===== Input data =====

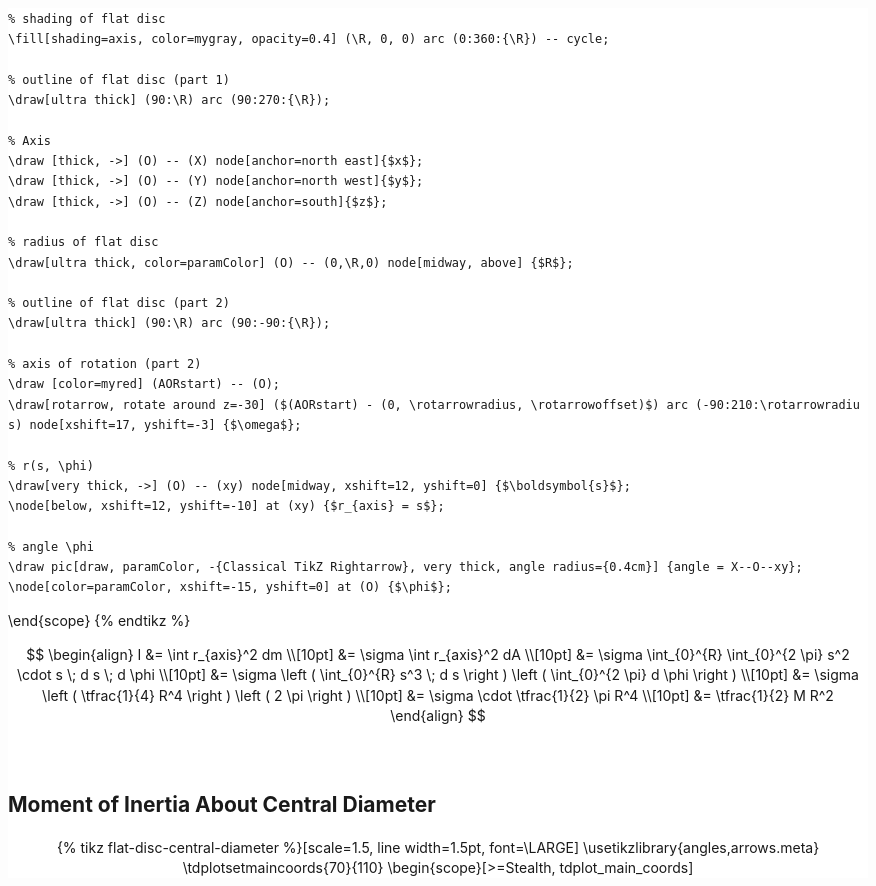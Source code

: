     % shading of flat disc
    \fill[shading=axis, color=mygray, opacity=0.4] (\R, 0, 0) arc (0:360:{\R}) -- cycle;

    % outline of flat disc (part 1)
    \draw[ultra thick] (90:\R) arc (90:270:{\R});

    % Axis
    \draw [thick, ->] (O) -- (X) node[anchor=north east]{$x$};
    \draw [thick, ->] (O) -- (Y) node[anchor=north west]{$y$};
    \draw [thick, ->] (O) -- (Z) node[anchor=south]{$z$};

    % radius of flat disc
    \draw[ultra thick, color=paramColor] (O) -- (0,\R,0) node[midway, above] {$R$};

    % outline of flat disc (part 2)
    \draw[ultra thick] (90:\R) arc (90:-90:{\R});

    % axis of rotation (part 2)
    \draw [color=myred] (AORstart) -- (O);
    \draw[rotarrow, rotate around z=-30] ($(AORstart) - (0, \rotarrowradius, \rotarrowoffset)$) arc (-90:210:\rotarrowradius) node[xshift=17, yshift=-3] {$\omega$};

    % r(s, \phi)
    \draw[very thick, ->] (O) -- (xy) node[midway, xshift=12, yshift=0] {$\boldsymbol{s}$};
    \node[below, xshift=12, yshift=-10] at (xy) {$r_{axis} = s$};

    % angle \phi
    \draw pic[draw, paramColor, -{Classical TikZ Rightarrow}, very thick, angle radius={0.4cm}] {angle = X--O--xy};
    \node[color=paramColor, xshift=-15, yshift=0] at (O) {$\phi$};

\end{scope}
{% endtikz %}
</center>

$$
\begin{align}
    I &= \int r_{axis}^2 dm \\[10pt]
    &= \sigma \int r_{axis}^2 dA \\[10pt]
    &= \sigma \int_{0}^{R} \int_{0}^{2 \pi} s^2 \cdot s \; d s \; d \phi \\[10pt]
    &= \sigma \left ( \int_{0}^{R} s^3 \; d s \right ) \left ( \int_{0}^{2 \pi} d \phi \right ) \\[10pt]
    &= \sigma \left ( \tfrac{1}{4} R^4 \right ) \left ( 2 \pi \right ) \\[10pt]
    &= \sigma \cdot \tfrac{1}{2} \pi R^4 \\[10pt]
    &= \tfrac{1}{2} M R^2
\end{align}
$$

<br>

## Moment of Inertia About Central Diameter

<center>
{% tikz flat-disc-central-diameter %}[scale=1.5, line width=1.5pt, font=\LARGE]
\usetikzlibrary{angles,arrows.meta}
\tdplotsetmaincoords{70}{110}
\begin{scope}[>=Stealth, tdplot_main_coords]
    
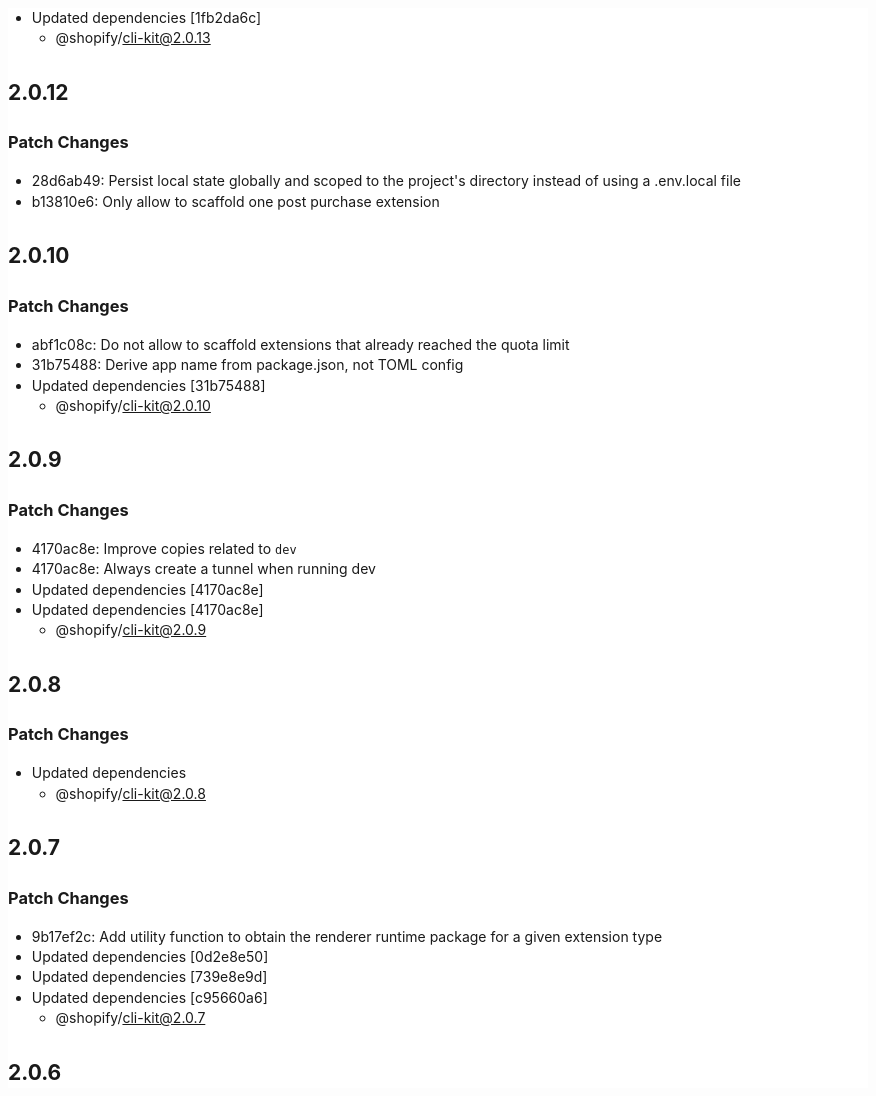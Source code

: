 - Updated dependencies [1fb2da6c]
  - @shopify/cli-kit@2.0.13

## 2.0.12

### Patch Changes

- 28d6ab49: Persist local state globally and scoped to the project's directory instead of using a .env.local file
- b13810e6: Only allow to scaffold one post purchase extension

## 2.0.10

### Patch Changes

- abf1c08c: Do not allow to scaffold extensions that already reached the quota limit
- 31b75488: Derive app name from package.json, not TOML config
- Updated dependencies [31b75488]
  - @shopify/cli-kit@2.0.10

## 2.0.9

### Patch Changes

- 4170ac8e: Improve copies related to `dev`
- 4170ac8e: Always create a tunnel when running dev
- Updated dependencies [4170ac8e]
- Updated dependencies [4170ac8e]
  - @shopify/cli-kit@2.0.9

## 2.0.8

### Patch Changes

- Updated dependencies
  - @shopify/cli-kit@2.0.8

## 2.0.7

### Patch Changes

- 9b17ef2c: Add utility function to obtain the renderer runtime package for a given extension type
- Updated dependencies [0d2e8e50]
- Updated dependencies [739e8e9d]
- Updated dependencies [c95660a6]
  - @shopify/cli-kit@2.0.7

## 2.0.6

=====
===== Input data =====

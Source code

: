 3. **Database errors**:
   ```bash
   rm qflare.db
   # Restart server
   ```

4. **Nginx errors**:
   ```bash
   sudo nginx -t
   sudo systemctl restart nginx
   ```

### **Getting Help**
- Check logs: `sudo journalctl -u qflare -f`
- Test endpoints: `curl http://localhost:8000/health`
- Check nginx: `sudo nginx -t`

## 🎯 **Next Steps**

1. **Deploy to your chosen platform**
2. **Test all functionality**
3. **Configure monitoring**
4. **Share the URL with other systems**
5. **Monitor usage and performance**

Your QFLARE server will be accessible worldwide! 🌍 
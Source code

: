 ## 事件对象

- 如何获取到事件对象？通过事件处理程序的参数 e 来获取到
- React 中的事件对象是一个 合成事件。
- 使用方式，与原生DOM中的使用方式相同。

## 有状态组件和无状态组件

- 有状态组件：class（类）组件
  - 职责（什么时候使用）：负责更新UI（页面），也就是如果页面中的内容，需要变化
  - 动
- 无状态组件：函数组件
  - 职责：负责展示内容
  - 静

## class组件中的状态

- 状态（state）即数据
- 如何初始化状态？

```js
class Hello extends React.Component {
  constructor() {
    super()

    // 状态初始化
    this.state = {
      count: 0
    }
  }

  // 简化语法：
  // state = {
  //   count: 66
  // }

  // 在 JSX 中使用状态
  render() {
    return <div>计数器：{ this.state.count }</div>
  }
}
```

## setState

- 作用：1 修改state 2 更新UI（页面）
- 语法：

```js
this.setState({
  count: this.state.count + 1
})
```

=====

What is expected
Check every line of the data above for the string "draw", and copy those that have it.

Output
    \draw[ultra thick] (90:\R) arc (90:270:{\R});
    \draw [thick, ->] (O) -- (X) node[anchor=north east]{$x$};
    \draw [thick, ->] (O) -- (Y) node[anchor=north west]{$y$};
    \draw [thick, ->] (O) -- (Z) node[anchor=south]{$z$};
    \draw[ultra thick, color=paramColor] (O) -- (0,\R,0) node[midway, above] {$R$};
    \draw[ultra thick] (90:\R) arc (90:-90:{\R});
    \draw [color=myred] (AORstart) -- (O);
    \draw[rotarrow, rotate around z=-30] ($(AORstart) - (0, \rotarrowradius, \rotarrowoffset)$) arc (-90:210:\rotarrowradius) node[xshift=17, yshift=-3] {$\omega$};
    \draw[very thick, ->] (O) -- (xy) node[midway, xshift=12, yshift=0] {$\boldsymbol{s}$};
    \draw pic[draw, paramColor, -{Classical TikZ Rightarrow}, very thick, angle radius={0.4cm}] {angle = X--O--xy};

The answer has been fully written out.